Detecting Memory Model Bugs in Multi-Core and Many-Core Systems
Date
Authors
Journal Title
Journal ISSN
Volume Title
Publisher
Abstract
With the ubiquitous availability of parallel architectures, the burden falls on programmers' shoulders to write correct parallel programs. One of the major issues that complicates this task is the intricacies involved with the underlying memory consistency models. Therefore, it is important to innovate with techniques and approaches to tackle Memory Model Bugs. This thesis aims at making parallel programming easier by detecting memory model bugs both in multi-core and many-core systems.
Among various memory models, Sequential Consistency (SC) is the most intuitive one. However, most modern multi-core architectures aggressively reorder and overlap memory accesses, causing memory model bugs (e.g. SC violation bugs).
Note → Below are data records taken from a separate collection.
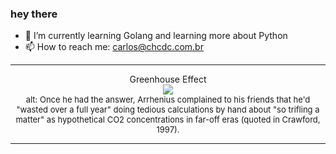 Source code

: ### hey there 

- :seedling: I’m currently learning Golang and learning more about Python
- :mailbox: How to reach me: carlos@chcdc.com.br


---


<!-- xkcd -->
<p align="center">Greenhouse Effect</br><img src=https://imgs.xkcd.com/comics/greenhouse_effect.png></br><font size =2>alt: Once he had the answer, Arrhenius complained to his friends that he'd "wasted over a full year" doing tedious calculations by hand about "so trifling a matter" as hypothetical CO2 concentrations in far-off eras (quoted in Crawford, 1997).</br></font></p></table></p> 


<!-- xkcd -->
---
To gain a superior understanding, we conduct the first comprehensive characteristics study of SC violation (SCV) bugs that appear in real world codebases in multi-core systems. Our study uncovers many interesting findings and implications of SCV bugs.
Based on our findings, we propose two approaches to detect SCVs in multi-core systems. We propose Dissector, a hardware software co-designed SCV detector for a typical TSO machine. Dissector hardware works by piggybacking information about pending stores with cache coherence messages. Later, it detects if any of those pending stores cause an SCV cycle. The post processing software filters out false positives and extracts detail debugging information. Our second proposal, Orion is an active testing technique to detect, expose, and classify any SCV - no matter how many threads and variables are involved or how complex thread interleavings need to be. Orion works in two phases. In the first phase, it finds potential SCV cycles by focusing on racing accesses. In the second phase, it exposes each SCV cycle by enforcing the exact scheduling order.
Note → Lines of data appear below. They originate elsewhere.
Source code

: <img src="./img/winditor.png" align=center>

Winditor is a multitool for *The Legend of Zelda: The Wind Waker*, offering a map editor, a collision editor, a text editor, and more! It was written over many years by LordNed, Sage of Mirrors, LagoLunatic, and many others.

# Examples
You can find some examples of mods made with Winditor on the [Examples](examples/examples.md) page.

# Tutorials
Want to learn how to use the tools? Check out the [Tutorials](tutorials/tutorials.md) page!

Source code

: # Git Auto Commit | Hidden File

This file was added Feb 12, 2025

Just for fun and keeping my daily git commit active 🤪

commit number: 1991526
Similar to multi-core systems, modern many core architectures such as GPUs also aggressively reorder and buffer memory accesses. Updates to shared and global data are not guaranteed to be visible to concurrent threads immediately and can cause subtle memory model bugs. We propose Whistle Blower to expose these bugs in any arbitrary GPU program. It works by statically instrumenting the code to buffer the shared and global data for as long as possible without violating the semantics of any instruction. Any program failure that results from such buffering indicates the presence of subtle memory model bugs in the program. Whistle Blower later provides detailed debugging information regarding the failure. Whistle Blower is the first proposal to expose memory model bugs of GPU programs by enforcing the worst case scenario of memory buffering.
We performed detailed experimentation with each of these techniques and showed that they are effective in detecting memory model bugs. More importantly, we uncovered several new and previously unreported bugs in various popular open source codes using these solutions.